● **WHAT YOU NEED TO DO**
Output the entries that follow character for character. Leave every image out.

*** SUPPLIED MATERIAL ***

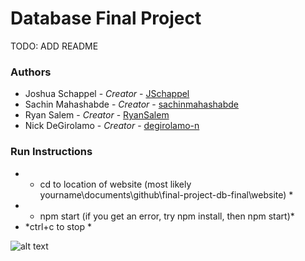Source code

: # Database Final Project
TODO: ADD README


### Authors
- Joshua Schappel - *Creator* - [JSchappel](https://github.com/jschappel)
- Sachin Mahashabde - *Creator* - [sachinmahashabde](https://github.com/sachinmahashabde)
- Ryan Salem - *Creator* - [RyanSalem](https://github.com/RyanSalem)
- Nick DeGirolamo - *Creator* - [degirolamo-n](https://github.com/degirolamo-n)

### Run Instructions
- * cd to location of website (most likely yourname\documents\github\final-project-db-final\website) *
- * npm start (if you get an error, try npm install, then npm start)*
- *ctrl+c to stop *


![alt text](https://raw.githubusercontent.com/sachinmahashabde/final-project-db-final/master/THE-GOAT.png)

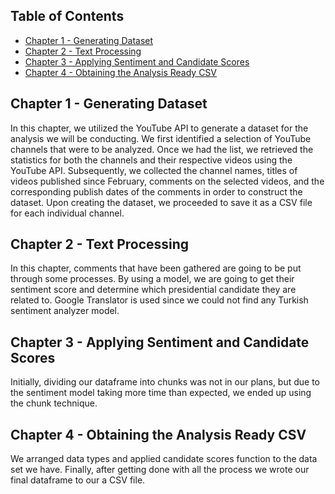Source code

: ## Table of Contents
- [Chapter 1 - Generating Dataset](#chapter-1---generating-dataset)
- [Chapter 2 - Text Processing](#chapter-2---text-processing)
- [Chapter 3 - Applying Sentiment and Candidate Scores](#chapter-3---applying-sentiment-and-candidate-scores)
- [Chapter 4 - Obtaining the Analysis Ready CSV](#chapter-4---obtaining-the-analysis-ready-csv)

## Chapter 1 - Generating Dataset

In this chapter, we utilized the YouTube API to generate a dataset for the analysis we will be conducting. We first identified a selection of YouTube channels that were to be analyzed. Once we had the list, we retrieved the statistics for both the channels and their respective videos using the YouTube API. Subsequently, we collected the channel names, titles of videos published since February, comments on the selected videos, and the corresponding publish dates of the comments in order to construct the dataset. Upon creating the dataset, we proceeded to save it as a CSV file for each individual channel.

## Chapter 2 - Text Processing

In this chapter, comments that have been gathered are going to be put through some processes. By using a model, we are going to get their sentiment score and determine which presidential candidate they are related to. Google Translator is used since we could not find any Turkish sentiment analyzer model.

## Chapter 3 - Applying Sentiment and Candidate Scores

Initially, dividing our dataframe into chunks was not in our plans, but due to the sentiment model taking more time than expected, we ended up using the chunk technique. 

## Chapter 4 - Obtaining the Analysis Ready CSV

We arranged data types and applied candidate scores function to the data set we have. Finally, after getting done with all the process we wrote our final dataframe to our a CSV file.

*** End of SUPPLIED MATERIAL ***

● **YOUR RESPONSE**
Source code

: # Database Final Project
TODO: ADD README


### Authors
- Joshua Schappel - *Creator* - [JSchappel](https://github.com/jschappel)
- Sachin Mahashabde - *Creator* - [sachinmahashabde](https://github.com/sachinmahashabde)
- Ryan Salem - *Creator* - [RyanSalem](https://github.com/RyanSalem)
- Nick DeGirolamo - *Creator* - [degirolamo-n](https://github.com/degirolamo-n)

### Run Instructions
- * cd to location of website (most likely yourname\documents\github\final-project-db-final\website) *
- * npm start (if you get an error, try npm install, then npm start)*
- *ctrl+c to stop *


![alt text](https://raw.githubusercontent.com/sachinmahashabde/final-project-db-final/master/THE-GOAT.png)

Source code

: ## Table of Contents
- [Chapter 1 - Generating Dataset](#chapter-1---generating-dataset)
- [Chapter 2 - Text Processing](#chapter-2---text-processing)
- [Chapter 3 - Applying Sentiment and Candidate Scores](#chapter-3---applying-sentiment-and-candidate-scores)
- [Chapter 4 - Obtaining the Analysis Ready CSV](#chapter-4---obtaining-the-analysis-ready-csv)

## Chapter 1 - Generating Dataset

In this chapter, we utilized the YouTube API to generate a dataset for the analysis we will be conducting. We first identified a selection of YouTube channels that were to be analyzed. Once we had the list, we retrieved the statistics for both the channels and their respective videos using the YouTube API. Subsequently, we collected the channel names, titles of videos published since February, comments on the selected videos, and the corresponding publish dates of the comments in order to construct the dataset. Upon creating the dataset, we proceeded to save it as a CSV file for each individual channel.

## Chapter 2 - Text Processing

In this chapter, comments that have been gathered are going to be put through some processes. By using a model, we are going to get their sentiment score and determine which presidential candidate they are related to. Google Translator is used since we could not find any Turkish sentiment analyzer model.

## Chapter 3 - Applying Sentiment and Candidate Scores

Initially, dividing our dataframe into chunks was not in our plans, but due to the sentiment model taking more time than expected, we ended up using the chunk technique. 

## Chapter 4 - Obtaining the Analysis Ready CSV

We arranged data types and applied candidate scores function to the data set we have. Finally, after getting done with all the process we wrote our final dataframe to our a CSV file.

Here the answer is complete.